Network speeds are measured in how many bits that they can transmit or receive per second. A 1Gb connection means that you can receive 1 Giga-bits (1,000,000,000) per second. Note the lowercase b in Gb.
Device storage is measured in bytes. If your laptop has a 512GB Solid State Drive then it can hold 512 GigaBytes of data. Note the capital B in GB.
When you are looking at the data stored or transmitted as a string of ones and zeros then you are actually looking at numbers that are written in base-2. Base-2 means that there are only 2 possible digits allowed to be used when writing a number. Base-10 is what we normally use in our daily life. We are familiar with the digits 0 - 9. Ten different digits meaning base-10.

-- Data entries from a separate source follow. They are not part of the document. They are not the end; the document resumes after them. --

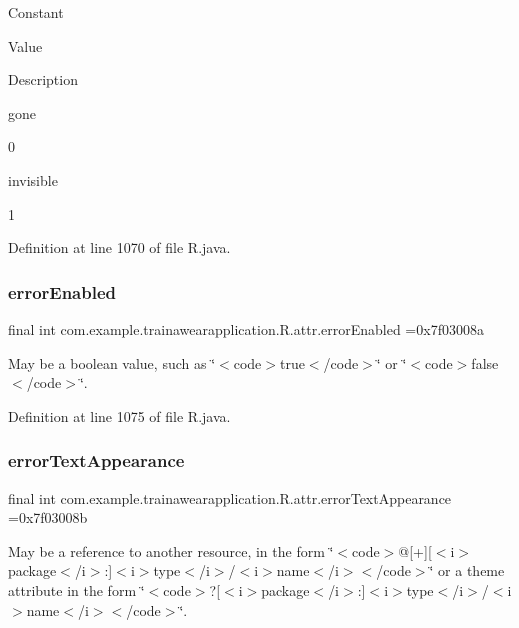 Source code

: Constant

Value

Description 

gone

0

invisible

1

Definition at line 1070 of file R.\+java.

\mbox{\label{classcom_1_1example_1_1trainawearapplication_1_1_r_1_1attr_a2885421d977b6b2cb501458b7d659d2d}} 
\subsubsection{\texorpdfstring{errorEnabled}{errorEnabled}}
{\footnotesize\ttfamily final int com.\+example.\+trainawearapplication.\+R.\+attr.\+error\+Enabled =0x7f03008a\hspace{0.3cm}{\ttfamily [static]}}

May be a boolean value, such as \char`\"{}$<$code$>$true$<$/code$>$\char`\"{} or \char`\"{}$<$code$>$false$<$/code$>$\char`\"{}. 

Definition at line 1075 of file R.\+java.

\mbox{\label{classcom_1_1example_1_1trainawearapplication_1_1_r_1_1attr_aa5ac9c5c13c5b737a7d1cde79ef03389}} 
\subsubsection{\texorpdfstring{errorTextAppearance}{errorTextAppearance}}
{\footnotesize\ttfamily final int com.\+example.\+trainawearapplication.\+R.\+attr.\+error\+Text\+Appearance =0x7f03008b\hspace{0.3cm}{\ttfamily [static]}}

May be a reference to another resource, in the form \char`\"{}$<$code$>$@\mbox{[}+\mbox{]}\mbox{[}$<$i$>$package$<$/i$>$\+:\mbox{]}$<$i$>$type$<$/i$>$/$<$i$>$name$<$/i$>$$<$/code$>$\char`\"{} or a theme attribute in the form \char`\"{}$<$code$>$?\mbox{[}$<$i$>$package$<$/i$>$\+:\mbox{]}$<$i$>$type$<$/i$>$/$<$i$>$name$<$/i$>$$<$/code$>$\char`\"{}. 

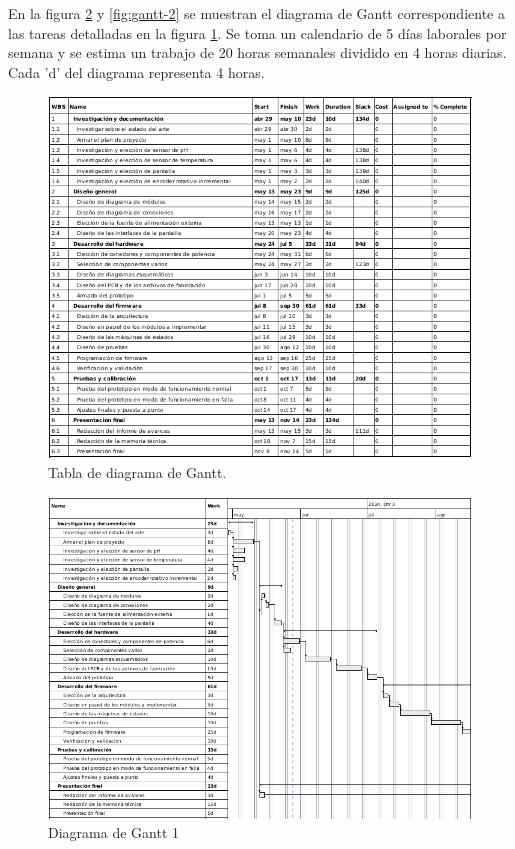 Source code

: \documentclass[
11pt, %
codirector, %
]{charter}
\begin{document}
En la figura \ref{fig:gantt-1} y \ref{fig:gantt-2} se muestran el diagrama de Gantt correspondiente a las tareas detalladas en la figura \ref{fig:tasks}. Se toma un calendario de 5 días laborales por semana y se estima un trabajo de 20 horas semanales dividido en 4 horas diarias. Cada 'd' del diagrama representa 4 horas.

\begin{figure}[htpb]
\centering 
\includegraphics[width=1\textwidth]{./Figuras/tasks.png}
\caption{Tabla de diagrama de Gantt.}
\label{fig:tasks}
\end{figure}

\begin{figure}[htpb]
\centering 
\includegraphics[width=1\textwidth]{./Figuras/gantt-1.png}
\caption{Diagrama de Gantt 1}
\label{fig:gantt-1}
\end{figure}
\end{document}
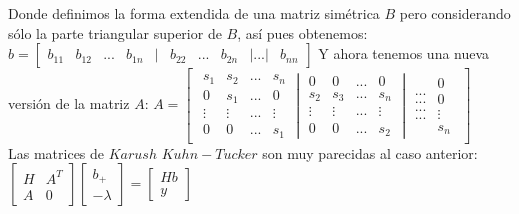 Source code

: \documentclass[12pt]{article}
\begin{document}
Donde definimos la forma extendida de una matriz sim\'etrica $B$ pero considerando s\'olo la parte triangular superior de $B$, as\'i pues obtenemos:
\newline
$b =
\begin{bmatrix}
b_{11} & b_{12} & ... & b_{1n} & | & b_{22} & ... & b_{2n} & | ... | & b_{nn}
\end{bmatrix}$
\newline
\newline
Y ahora tenemos una nueva versi\'on de la matriz $A$:
\newline
\newline
$A=
\begin{bmatrix}
\begin{matrix}
s_{1} & s_{2} & ... & s_{n} \\
0 & s_{1} & ... & 0 \\
\vdots & \vdots & ... & \vdots \\
0 & 0 & ... & s_{1}
\end{matrix}
\begin{vmatrix}
0 & 0 & ... & 0 \\
s_{2} & s_{3} & ... & s_{n} \\
\vdots & \vdots & ... & \vdots \\
0 & 0 & ... & s_{2}
\end{vmatrix}
\begin{matrix}
... \\
... \\
... \\
...
\end{matrix}
\begin{matrix}
0 \\
0 \\
\vdots \\
s_{n}
\end{matrix}
\end{bmatrix}$
\\
Las matrices de $Karush$ $Kuhn-Tucker$ son muy parecidas al caso anterior:
\newline
$\begin{bmatrix}
H & A^{T} \\
A & 0
\end{bmatrix}
\begin{bmatrix}
b_{+} \\
- \lambda
\end{bmatrix} =
\begin{bmatrix}
Hb \\
y
\end{bmatrix}$
\end{document}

Another common base is hexadecimal, also known as base-16. This is one of the ways you can write your colours in CSS. #FF0014 is a valid CSS colour written in hex. The red value is FF which in base-10 is 255. The green value is 00 or 0 which is the same in any base. The blue value is 14 in hex or 20 in base-10.

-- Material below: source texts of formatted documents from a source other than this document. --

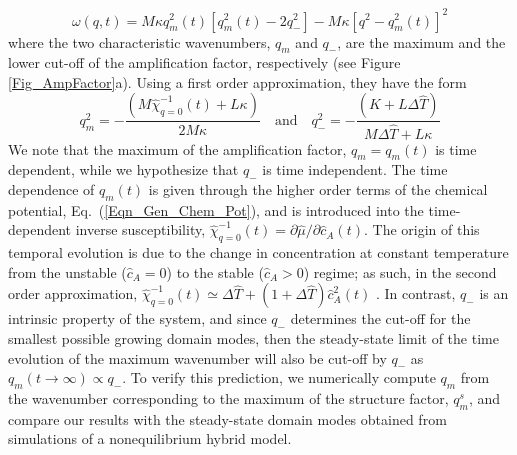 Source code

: \documentclass[5p,twocolumn]{elsarticle}
\begin{document}
\begin{equation}\label{Eqn-omega(q)}
    \omega(q,t) = M\kappa q_m^2(t) [q_m^2(t) -2q_-^2]-M\kappa [q^2-q_m^2(t)]^2
\end{equation}
where the two characteristic wavenumbers, $q_m$ and $q_-$, are the maximum and the lower cut-off of the amplification factor, respectively  (see Figure \ref{Fig_AmpFactor}a). Using a first order approximation, they have the form
\begin{equation}\label{Eqn_Char_Wavenums}
    q_m^2 = -\frac{(M\hat{\chi}_{q=0}^{-1}(t)+L\kappa)}{2M\kappa} \quad\text{and}\quad q_-^2 = -\frac{(K+L\Delta\hat{T})}{M\Delta\hat{T}+L\kappa}
\end{equation}
We note that the maximum of the amplification factor, $q_m  = q_m(t)$ is time dependent, while we hypothesize that $q_-$ is time independent. The time dependence of $q_m(t)$ is given through the higher order terms of the chemical potential, Eq.~(\ref{Eqn_Gen_Chem_Pot}), and is introduced into the time-dependent inverse susceptibility, $\hat{\chi}_{q=0}^{-1}(t) = \partial\hat{\mu}/\partial\hat{c}_A(t)$. The origin of this temporal evolution is due to the change in concentration at constant temperature from the unstable ($\hat{c}_A=0$) to the stable ($\hat{c}_A > 0$) regime; as such, in the second order approximation, $\hat{\chi}^{-1}_{q=0}(t) \simeq \Delta\hat{T} + (1+\Delta\hat{T})\hat{c}^2_A(t)$ \cite{MFT_PT_2021,Langer_Theory_1973,Billotet_Dynamic_1980}. In contrast, $q_-$ is an intrinsic property of the system, and since $q_-$ determines the cut-off for the smallest possible growing domain modes, then the steady-state limit of the time evolution of the maximum wavenumber will also be cut-off by $q_-$ as $q_m(t\to\infty) \propto q_-$. To verify this prediction, we numerically compute $q_m$ from the wavenumber corresponding to the maximum of the structure factor, $q_m^s$, and compare our results with the steady-state domain modes obtained from simulations of a nonequilibrium hybrid model.  
\end{document}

Numbers can be written in any base. It doesn't change the value, it is just a different way of representing it.
So, why do we use FF as the biggest value for a colour channel?
- Decimal (base-10) 255
- Hexadecimal (base-16) FF
- Binaray (base-2) 1111 1111 - the way it is stored/represented in your computer
The number 255 or FF is the biggest number you can hold in a single byte.
Ever heard people talk about 24 bit or 32 bit images? how about 32 or 64 bit processors? They are talking about the number of bits that need to be used to represent the each colour pixel in the image or the number of bits that get used at a time by the CPU.

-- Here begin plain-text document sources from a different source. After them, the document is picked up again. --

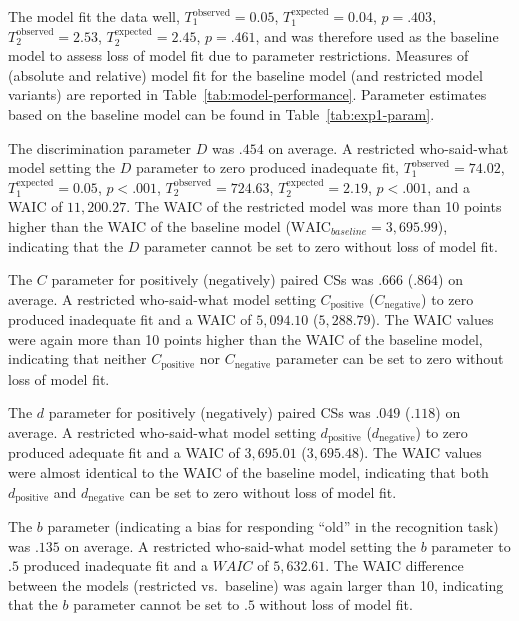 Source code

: \documentclass[
  man,floatsintext]{apa6}
\begin{document}
The model fit the data well, \(T_1^{\mathrm{observed}} = 0.05\), \(T_1^{\mathrm{expected}} = 0.04\), \(p = .403\), \(T_2^{\mathrm{observed}} = 2.53\), \(T_2^{\mathrm{expected}} = 2.45\), \(p = .461\), and was therefore used as the baseline model to assess loss of model fit due to parameter restrictions.
Measures of (absolute and relative) model fit for the baseline model (and restricted model variants) are reported in Table~\ref{tab:model-performance}.
Parameter estimates based on the baseline model can be found in Table~\ref{tab:exp1-param}.

The discrimination parameter \(D\) was \(.454\) on average.
A restricted who-said-what model setting the \(D\) parameter to zero produced inadequate fit, \(T_1^{\mathrm{observed}} = 74.02\), \(T_1^{\mathrm{expected}} = 0.05\), \(p < .001\), \(T_2^{\mathrm{observed}} = 724.63\), \(T_2^{\mathrm{expected}} = 2.19\), \(p < .001\), and a WAIC of \(11,200.27\).
The WAIC of the restricted model was more than 10 points higher than the WAIC of the baseline model (\(\text{WAIC}_{baseline}=3,695.99\)), indicating that the \(D\) parameter cannot be set to zero without loss of model fit.

The \(C\) parameter for positively (negatively) paired CSs was \(.666\) (\(.864\)) on average.
A restricted who-said-what model setting \(C_{\mathrm{positive}}\) (\(C_{\mathrm{negative}}\)) to zero produced inadequate fit and a WAIC of \(5,094.10\) (\(5,288.79\)).
The WAIC values were again more than 10 points higher than the WAIC of the baseline model, indicating that neither \(C_{\mathrm{positive}}\) nor \(C_{\mathrm{negative}}\) parameter can be set to zero without loss of model fit.

The \(d\) parameter for positively (negatively) paired CSs was \(.049\) (\(.118\)) on average.
A restricted who-said-what model setting \(d_{\mathrm{positive}}\) (\(d_{\mathrm{negative}}\)) to zero produced adequate fit and a WAIC of \(3,695.01\) (\(3,695.48\)).
The WAIC values were almost identical to the WAIC of the baseline model, indicating that both \(d_{\mathrm{positive}}\) and \(d_{\mathrm{negative}}\) can be set to zero without loss of model fit.

The \(b\) parameter (indicating a bias for responding ``old'' in the recognition task) was \(.135\) on average.
A restricted who-said-what model setting the \(b\) parameter to \(.5\) produced inadequate fit and a \(WAIC\) of \(5,632.61\).
The WAIC difference between the models (restricted vs.~baseline) was again larger than 10, indicating that the \(b\) parameter cannot be set to \(.5\) without loss of model fit.
\end{document}
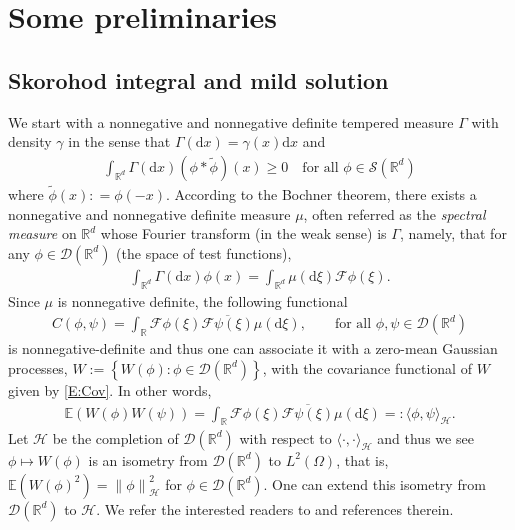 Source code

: \documentclass[a4paper,11pt]{article}
\numberwithin{equation}{section}
\numberwithin{equation}{section}
\theoremstyle{plain}
\theoremstyle{definition}
\newcommand{\E}{\mathbb{E}}
\newcommand{\ud}{\ensuremath{\mathrm{d} }}
\newcommand{\Norm}[1]{\left\|  #1   \right\|}
\newcommand{\R}{\mathbb{R}}
\begin{document}
\section{Some preliminaries} \label{S:Pre}

\subsection{Skorohod integral and mild solution} \label{SS:Malliavin}

We start with a nonnegative and nonnegative definite tempered measure $\Gamma$ with density $\gamma$
in the sense that $\Gamma(\ud x) = \gamma(x) \ud x$ and
\begin{align*}
  \int_{\R^d} \Gamma(\ud x) (\phi * \widetilde{\phi})(x) \ge 0 \quad \text{for all $\phi \in \mathscr{S}(\R^d)$}
\end{align*}
where $\widetilde{\phi}(x): = \phi(-x)$.
According to the Bochner theorem, there exists a nonnegative and nonnegative definite measure $\mu$,
often referred as the {\it spectral measure} on $\R^d$ whose Fourier transform (in the weak sense)
is $\Gamma$, namely, that for any $\phi \in \mathcal{D}(\R^d)$ (the space of test functions),
\begin{align*}
  \int_{\R^d}\Gamma(\ud x) \phi(x) = \int_{\R^d} \mu(\ud \xi) \mathcal{F}\phi (\xi).
\end{align*}
Since $\mu$ is nonnegative definite, the following functional
\begin{align} \label{E:Cov}
  C(\phi,\psi) = \int_{\R} \mathcal{F}\phi(\xi) \overline{ \mathcal{F}\psi(\xi) } \mu(\ud \xi),
  \qquad \text{for all $\phi,\psi\in\mathcal{D}(\R^d)$}
\end{align}
is nonnegative-definite and thus one can associate it with a zero-mean Gaussian processes, $W:=
\left\{ W(\phi) : \phi \in \mathcal{D}(\R^d) \right\}$, with the covariance functional of $W$ given
by \eqref{E:Cov}. In other words,
\begin{align*}
  \mathbb{E}\left(W(\phi)W(\psi)\right)
  = \int_{\R} \mathcal{F}\phi(\xi) \overline{ \mathcal{F}\psi(\xi) } \mu(\ud \xi)
  =: \langle \phi, \psi \rangle_{\mathcal{H}}.
\end{align*}
Let $\mathcal{H}$ be the completion of $\mathcal{D}(\R^d)$ with respect to $\langle \cdot, \cdot
\rangle_{\mathcal{H}}$ and thus we see $\phi \mapsto W(\phi)$ is an isometry from
$\mathcal{D}(\R^d)$ to $L^2(\Omega)$, that is, $\E\left(W(\phi)^2\right) =
\Norm{\phi}_{\mathcal{H}}^2$ for $\phi\in \mathcal{D}(\R^d)$. One can extend this isometry from
$\mathcal{D}(\R^d)$ to $\mathcal{H}$. We refer the interested readers to \cite{Minicourse09} and
references therein.  \bigskip
\end{document}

A jpg is a 24-bit image. It needs 8 bits for red, 8 bits for green and 8 bits for blue for each pixel. It has no transparency. A png can be a 32-bit image. The extra 8 bits per pixel are to represent the level of transparency for that pixel, on top of the red, green, and blue.
What about counting in binary or hex?
The way counting works in any base is actually the same. In base-10 you have 10 possible digits. Once you have used all the digits, add another column set to 1 and then go through the 10 possible digits again in the original column. Repeat until you have been through every combination and then add another column.
In base-16 (hexadecimal) we need 16 different digits. So, where do we get the last 6 after 9? We use the letters A-F.
In base-36 we use 0-9 plus the full alphabet.
In base-64 we use 0-9, plus a-z, plus A-Z, which gives use 62 digits and then + and / as the last two digits. = is also used as a special character in base-64. Base-64 is a special thing though used for encoding strings and data for transmission and storage. The counting through the digits works the same but it's purpose goes beyond just representing numeric values.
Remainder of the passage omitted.